Plain-text document sources »
---

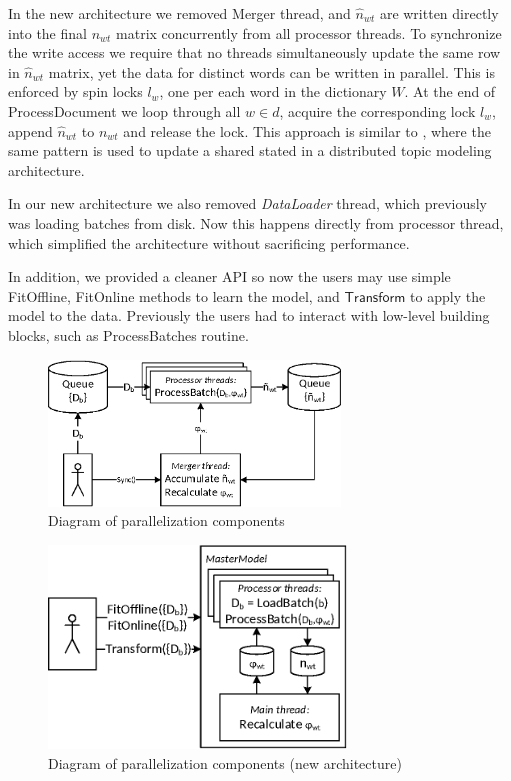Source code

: \documentclass[russian,english]{llncs}
\newcommand{\kw}[1]{\textsf{#1}}
\begin{document}
In the new architecture we removed Merger thread, and $\hat n_{wt}$ are written directly into the final $n_{wt}$ matrix
concurrently from all processor threads.
To synchronize the write access we require that
no threads simultaneously update the same row in $\hat n_{wt}$ matrix,
yet the data for distinct words can be written in parallel.
This is enforced by spin locks $l_w$, one per each word in the dictionary $W$.
At the end of \kw{ProcessDocument} we loop through all $w \in d$, acquire the corresponding lock $l_w$, append $\hat n_{wt}$ to $n_{wt}$ and release the lock.
This approach is similar to \cite{smola10architecture},
where the same pattern is used to update a shared stated in a distributed topic modeling architecture.

In our new architecture we also removed \emph{DataLoader} thread, which previously was loading batches from disk.
Now this happens directly from processor thread, which simplified the architecture without sacrificing performance.

In addition, we provided a cleaner API so now the users may use simple \kw{FitOffline}, \kw{FitOnline} methods to learn the model,
and $\kw{Transform}$ to apply the model to the data.
Previously the users had to interact with low-level building blocks, such as \kw{ProcessBatches} routine.

\begin{figure}[t]
\begin{centering}
\includegraphics[height=39mm]{diagramm_artm_core.eps}
\caption{Diagram of parallelization components}
\label{fig:diagramm_artm_core}
\end{centering}
\end{figure}

\begin{figure}[t]
\begin{centering}
\includegraphics[height=54mm]{diagramm_artm_core_v07.eps}
\caption{Diagram of parallelization components (new architecture)}
\label{fig:diagramm_artm_core_v07}
\end{centering}
\end{figure}
\end{document}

---

Exercise objective » Where the line containing "yet the data" appears, start copying, and go on exactly through the last line of the data.

Output of the exercise »
yet the data for distinct words can be written in parallel.
This is enforced by spin locks $l_w$, one per each word in the dictionary $W$.
At the end of \kw{ProcessDocument} we loop through all $w \in d$, acquire the corresponding lock $l_w$, append $\hat n_{wt}$ to $n_{wt}$ and release the lock.
This approach is similar to \cite{smola10architecture},
where the same pattern is used to update a shared stated in a distributed topic modeling architecture.

In our new architecture we also removed \emph{DataLoader} thread, which previously was loading batches from disk.
Now this happens directly from processor thread, which simplified the architecture without sacrificing performance.

In addition, we provided a cleaner API so now the users may use simple \kw{FitOffline}, \kw{FitOnline} methods to learn the model,
and $\kw{Transform}$ to apply the model to the data.
Previously the users had to interact with low-level building blocks, such as \kw{ProcessBatches} routine.

\begin{figure}[t]
\begin{centering}
\includegraphics[height=39mm]{diagramm_artm_core.eps}
\caption{Diagram of parallelization components}
\label{fig:diagramm_artm_core}
\end{centering}
\end{figure}

\begin{figure}[t]
\begin{centering}
\includegraphics[height=54mm]{diagramm_artm_core_v07.eps}
\caption{Diagram of parallelization components (new architecture)}
\label{fig:diagramm_artm_core_v07}
\end{centering}
\end{figure}
\end{document}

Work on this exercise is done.